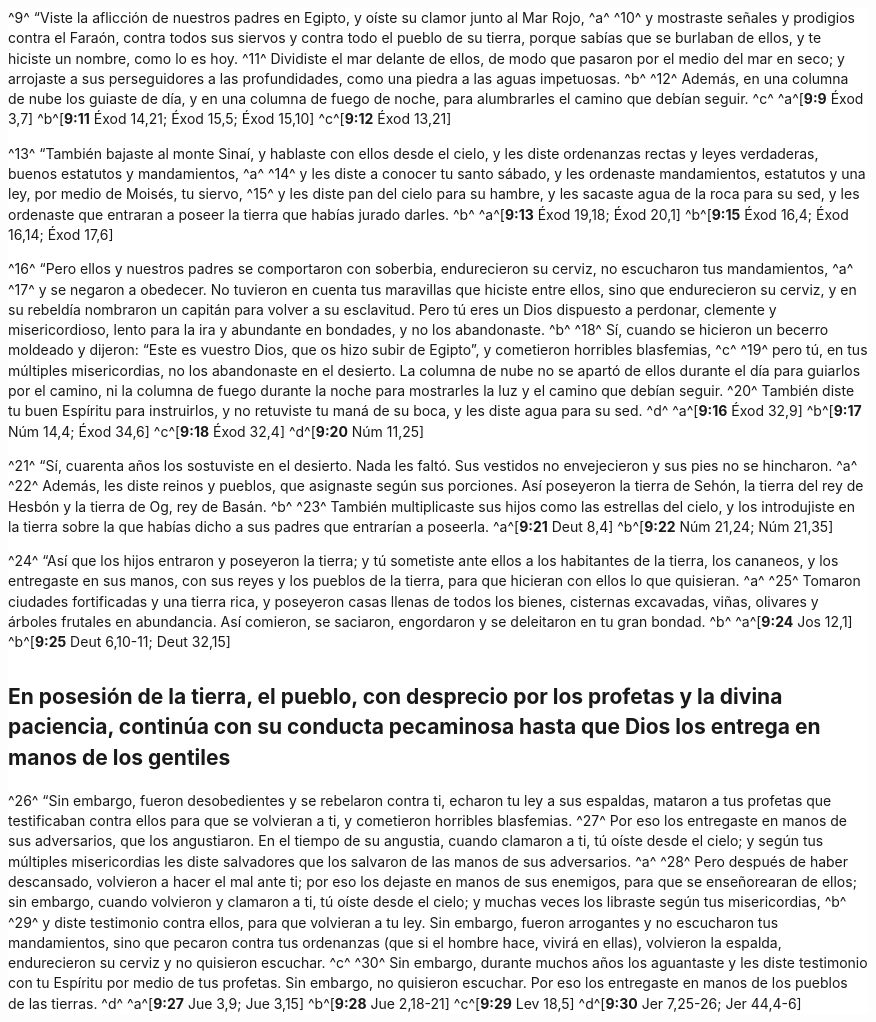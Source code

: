  ^9^ “Viste la aflicción de nuestros padres en Egipto, y oíste su clamor junto al Mar Rojo, ^a^ ^10^ y mostraste señales y prodigios contra el Faraón, contra todos sus siervos y contra todo el pueblo de su tierra, porque sabías que se burlaban de ellos, y te hiciste un nombre, como lo es hoy. ^11^ Dividiste el mar delante de ellos, de modo que pasaron por el medio del mar en seco; y arrojaste a sus perseguidores a las profundidades, como una piedra a las aguas impetuosas. ^b^ ^12^ Además, en una columna de nube los guiaste de día, y en una columna de fuego de noche, para alumbrarles el camino que debían seguir. ^c^
^a^[**9:9** Éxod 3,7] ^b^[**9:11** Éxod 14,21; Éxod 15,5; Éxod 15,10] ^c^[**9:12** Éxod 13,21]

 ^13^ “También bajaste al monte Sinaí, y hablaste con ellos desde el cielo, y les diste ordenanzas rectas y leyes verdaderas, buenos estatutos y mandamientos, ^a^ ^14^ y les diste a conocer tu santo sábado, y les ordenaste mandamientos, estatutos y una ley, por medio de Moisés, tu siervo, ^15^ y les diste pan del cielo para su hambre, y les sacaste agua de la roca para su sed, y les ordenaste que entraran a poseer la tierra que habías jurado darles. ^b^
^a^[**9:13** Éxod 19,18; Éxod 20,1] ^b^[**9:15** Éxod 16,4; Éxod 16,14; Éxod 17,6]

 ^16^ “Pero ellos y nuestros padres se comportaron con soberbia, endurecieron su cerviz, no escucharon tus mandamientos, ^a^ ^17^ y se negaron a obedecer. No tuvieron en cuenta tus maravillas que hiciste entre ellos, sino que endurecieron su cerviz, y en su rebeldía nombraron un capitán para volver a su esclavitud. Pero tú eres un Dios dispuesto a perdonar, clemente y misericordioso, lento para la ira y abundante en bondades, y no los abandonaste. ^b^ ^18^ Sí, cuando se hicieron un becerro moldeado y dijeron: “Este es vuestro Dios, que os hizo subir de Egipto”, y cometieron horribles blasfemias, ^c^ ^19^ pero tú, en tus múltiples misericordias, no los abandonaste en el desierto. La columna de nube no se apartó de ellos durante el día para guiarlos por el camino, ni la columna de fuego durante la noche para mostrarles la luz y el camino que debían seguir. ^20^ También diste tu buen Espíritu para instruirlos, y no retuviste tu maná de su boca, y les diste agua para su sed. ^d^
^a^[**9:16** Éxod 32,9] ^b^[**9:17** Núm 14,4; Éxod 34,6] ^c^[**9:18** Éxod 32,4] ^d^[**9:20** Núm 11,25]

 ^21^ “Sí, cuarenta años los sostuviste en el desierto. Nada les faltó. Sus vestidos no envejecieron y sus pies no se hincharon. ^a^ ^22^ Además, les diste reinos y pueblos, que asignaste según sus porciones. Así poseyeron la tierra de Sehón, la tierra del rey de Hesbón y la tierra de Og, rey de Basán. ^b^ ^23^ También multiplicaste sus hijos como las estrellas del cielo, y los introdujiste en la tierra sobre la que habías dicho a sus padres que entrarían a poseerla.
^a^[**9:21** Deut 8,4] ^b^[**9:22** Núm 21,24; Núm 21,35]

 ^24^ “Así que los hijos entraron y poseyeron la tierra; y tú sometiste ante ellos a los habitantes de la tierra, los cananeos, y los entregaste en sus manos, con sus reyes y los pueblos de la tierra, para que hicieran con ellos lo que quisieran. ^a^ ^25^ Tomaron ciudades fortificadas y una tierra rica, y poseyeron casas llenas de todos los bienes, cisternas excavadas, viñas, olivares y árboles frutales en abundancia. Así comieron, se saciaron, engordaron y se deleitaron en tu gran bondad. ^b^
^a^[**9:24** Jos 12,1] ^b^[**9:25** Deut 6,10-11; Deut 32,15]

## En posesión de la tierra, el pueblo, con desprecio por los profetas y la divina paciencia, continúa con su conducta pecaminosa hasta que Dios los entrega en manos de los gentiles
 ^26^ “Sin embargo, fueron desobedientes y se rebelaron contra ti, echaron tu ley a sus espaldas, mataron a tus profetas que testificaban contra ellos para que se volvieran a ti, y cometieron horribles blasfemias. ^27^ Por eso los entregaste en manos de sus adversarios, que los angustiaron. En el tiempo de su angustia, cuando clamaron a ti, tú oíste desde el cielo; y según tus múltiples misericordias les diste salvadores que los salvaron de las manos de sus adversarios. ^a^ ^28^ Pero después de haber descansado, volvieron a hacer el mal ante ti; por eso los dejaste en manos de sus enemigos, para que se enseñorearan de ellos; sin embargo, cuando volvieron y clamaron a ti, tú oíste desde el cielo; y muchas veces los libraste según tus misericordias, ^b^ ^29^ y diste testimonio contra ellos, para que volvieran a tu ley. Sin embargo, fueron arrogantes y no escucharon tus mandamientos, sino que pecaron contra tus ordenanzas (que si el hombre hace, vivirá en ellas), volvieron la espalda, endurecieron su cerviz y no quisieron escuchar. ^c^ ^30^ Sin embargo, durante muchos años los aguantaste y les diste testimonio con tu Espíritu por medio de tus profetas. Sin embargo, no quisieron escuchar. Por eso los entregaste en manos de los pueblos de las tierras. ^d^
^a^[**9:27** Jue 3,9; Jue 3,15] ^b^[**9:28** Jue 2,18-21] ^c^[**9:29** Lev 18,5] ^d^[**9:30** Jer 7,25-26; Jer 44,4-6]
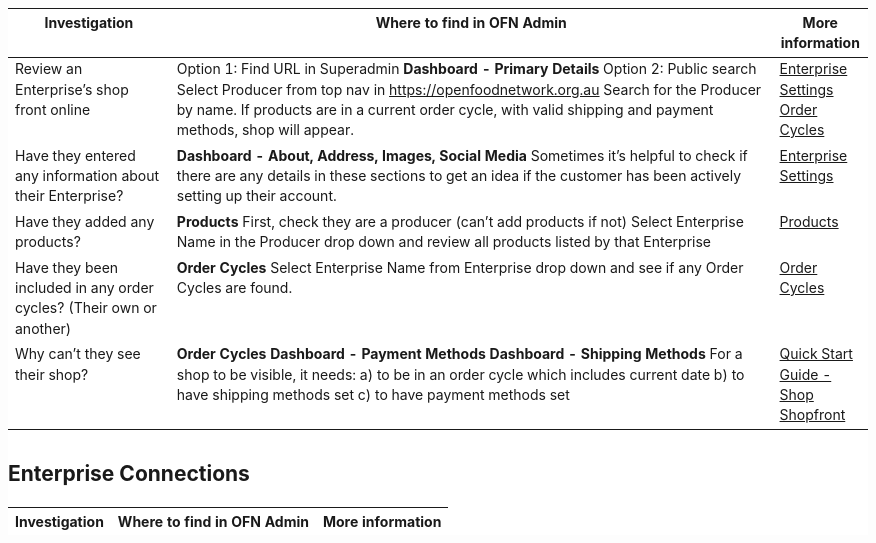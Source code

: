 | Investigation                                                       | Where to find in OFN Admin                                                                                                                                                                                                                                                                    | More information                                                                                                                                                                                                                       |
| ------------------------------------------------------------------- | --------------------------------------------------------------------------------------------------------------------------------------------------------------------------------------------------------------------------------------------------------------------------------------------- | -------------------------------------------------------------------------------------------------------------------------------------------------------------------------------------------------------------------------------------- |
| Review an Enterprise’s shop front online                            | Option 1: Find URL in Superadmin **Dashboard - Primary Details** Option 2: Public search Select Producer from top nav in https://openfoodnetwork.org.au Search for the Producer by name. If products are in a current order cycle, with valid shipping and payment methods, shop will appear. | [Enterprise Settings ](https://guide.openfoodnetwork.org/basic-features/enterprise-profile/enterprise-settings#access-your-enterprise-settings) [Order Cycles](https://guide.openfoodnetwork.org/basic-features/shopfront/order-cycle) |
| Have they entered any information about their Enterprise?           | **Dashboard - About, Address, Images, Social Media** Sometimes it’s helpful to check if there are any details in these sections to get an idea if the customer has been actively setting up their account.                                                                                    | [Enterprise Settings](https://guide.openfoodnetwork.org/basic-features/enterprise-profile/enterprise-settings)                                                                                                                         |
| Have they added any products?                                       | **Products**  First, check they are a producer (can’t add products if not) Select Enterprise Name in the Producer drop down and review all products listed by that Enterprise                                                                                                                 | [Products](https://guide.openfoodnetwork.org/basic-features/products-1)                                                                                                                                                                |
| Have they been included in any order cycles? (Their own or another) | **Order Cycles** Select Enterprise Name from Enterprise drop down and see if any Order Cycles are found.                                                                                                                                                                                      | [Order Cycles](https://guide.openfoodnetwork.org/basic-features/shopfront/order-cycle)                                                                                                                                                 |
| Why can’t they see their shop?                                      | **Order Cycles Dashboard - Payment Methods Dashboard - Shipping Methods** For a shop to be visible, it needs: a) to be in an order cycle which includes current date b) to have shipping methods set c) to have payment methods set                                                           | [Quick Start Guide - Shop](https://guide.openfoodnetwork.org/quick-start-guides/producer-shop-quick-setup-guide) [Shopfront](https://guide.openfoodnetwork.org/basic-features/shopfront)                                               |

## Enterprise Connections

| Investigation                                                                                                                                                                                                                   | Where to find in OFN Admin                                                                                                                                                                                              | More information                                                                                                                                                                 |
| ------------------------------------------------------------------------------------------------------------------------------------------------------------------------------------------------------------------------------- | ----------------------------------------------------------------------------------------------------------------------------------------------------------------------------------------------------------------------- | -------------------------------------------------------------------------------------------------------------------------------------------------------------------------------- |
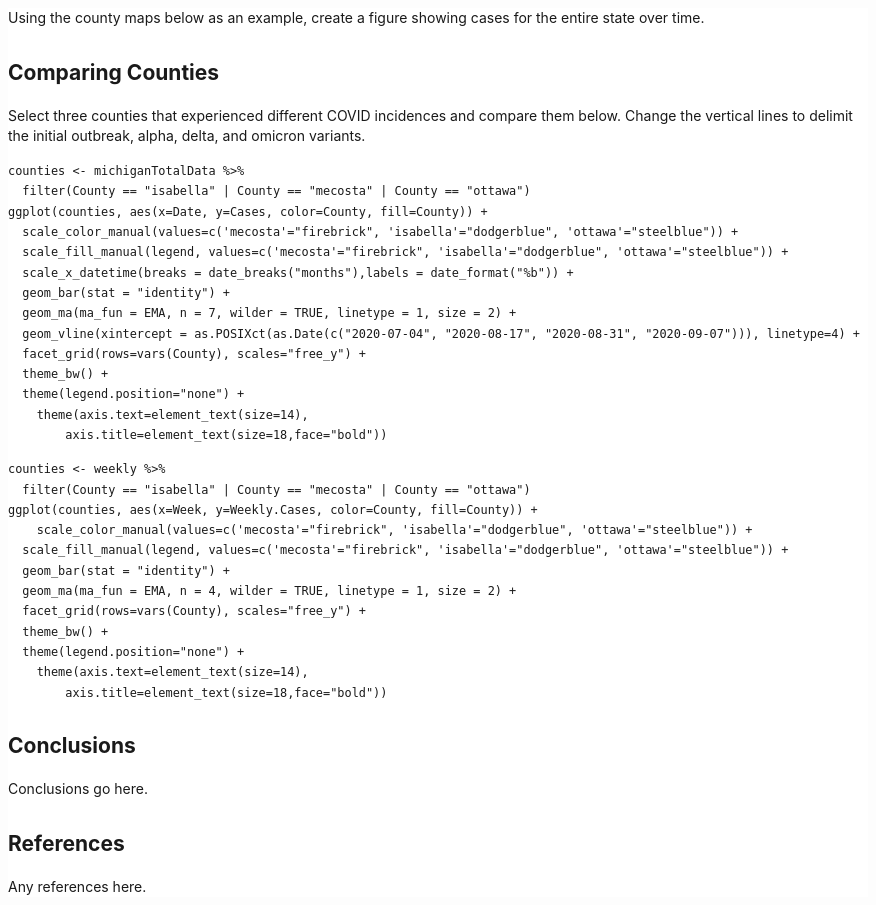 Using the county maps below as an example, create a figure showing cases for the entire state over time.



## Comparing Counties
Select three counties that experienced different COVID incidences and compare them below. Change the vertical lines to delimit the initial outbreak, alpha, delta, and omicron variants.

```{r county_plot, echo=FALSE, message=FALSE, warning=FALSE, fig.width=12, fig.height=7, fig.cap="**Figure 2:** Add a legend here"}
counties <- michiganTotalData %>% 
  filter(County == "isabella" | County == "mecosta" | County == "ottawa")
ggplot(counties, aes(x=Date, y=Cases, color=County, fill=County)) +
  scale_color_manual(values=c('mecosta'="firebrick", 'isabella'="dodgerblue", 'ottawa'="steelblue")) +
  scale_fill_manual(legend, values=c('mecosta'="firebrick", 'isabella'="dodgerblue", 'ottawa'="steelblue")) +
  scale_x_datetime(breaks = date_breaks("months"),labels = date_format("%b")) +
  geom_bar(stat = "identity") +
  geom_ma(ma_fun = EMA, n = 7, wilder = TRUE, linetype = 1, size = 2) +
  geom_vline(xintercept = as.POSIXct(as.Date(c("2020-07-04", "2020-08-17", "2020-08-31", "2020-09-07"))), linetype=4) +
  facet_grid(rows=vars(County), scales="free_y") +
  theme_bw() +
  theme(legend.position="none") +
    theme(axis.text=element_text(size=14),
        axis.title=element_text(size=18,face="bold"))
```

```{r weekly_county_plot, echo=FALSE, message=FALSE, warning=FALSE, fig.width=12, fig.height=7, fig.cap="**Figure 6:** A comparison of the number of total cases in Isabella, Mecosta, and Ottawa counties by week. The bars indicate total daily cases and the lines are four-week moving averages." }
counties <- weekly %>% 
  filter(County == "isabella" | County == "mecosta" | County == "ottawa")
ggplot(counties, aes(x=Week, y=Weekly.Cases, color=County, fill=County)) +
    scale_color_manual(values=c('mecosta'="firebrick", 'isabella'="dodgerblue", 'ottawa'="steelblue")) +
  scale_fill_manual(legend, values=c('mecosta'="firebrick", 'isabella'="dodgerblue", 'ottawa'="steelblue")) +
  geom_bar(stat = "identity") +
  geom_ma(ma_fun = EMA, n = 4, wilder = TRUE, linetype = 1, size = 2) +
  facet_grid(rows=vars(County), scales="free_y") +
  theme_bw() +
  theme(legend.position="none") +
    theme(axis.text=element_text(size=14),
        axis.title=element_text(size=18,face="bold"))
```

## Conclusions  
Conclusions go here.

## References
Any references here.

......

**Task statement**
Without the pictures, return the listing above from its first line through the line that has "15,10] ^c^[**9:12** Éxod 13,21]".

**Exercise solution**
Source code

:  ^9^ “Viste la aflicción de nuestros padres en Egipto, y oíste su clamor junto al Mar Rojo, ^a^ ^10^ y mostraste señales y prodigios contra el Faraón, contra todos sus siervos y contra todo el pueblo de su tierra, porque sabías que se burlaban de ellos, y te hiciste un nombre, como lo es hoy. ^11^ Dividiste el mar delante de ellos, de modo que pasaron por el medio del mar en seco; y arrojaste a sus perseguidores a las profundidades, como una piedra a las aguas impetuosas. ^b^ ^12^ Además, en una columna de nube los guiaste de día, y en una columna de fuego de noche, para alumbrarles el camino que debían seguir. ^c^
^a^[**9:9** Éxod 3,7] ^b^[**9:11** Éxod 14,21; Éxod 15,5; Éxod 15,10] ^c^[**9:12** Éxod 13,21]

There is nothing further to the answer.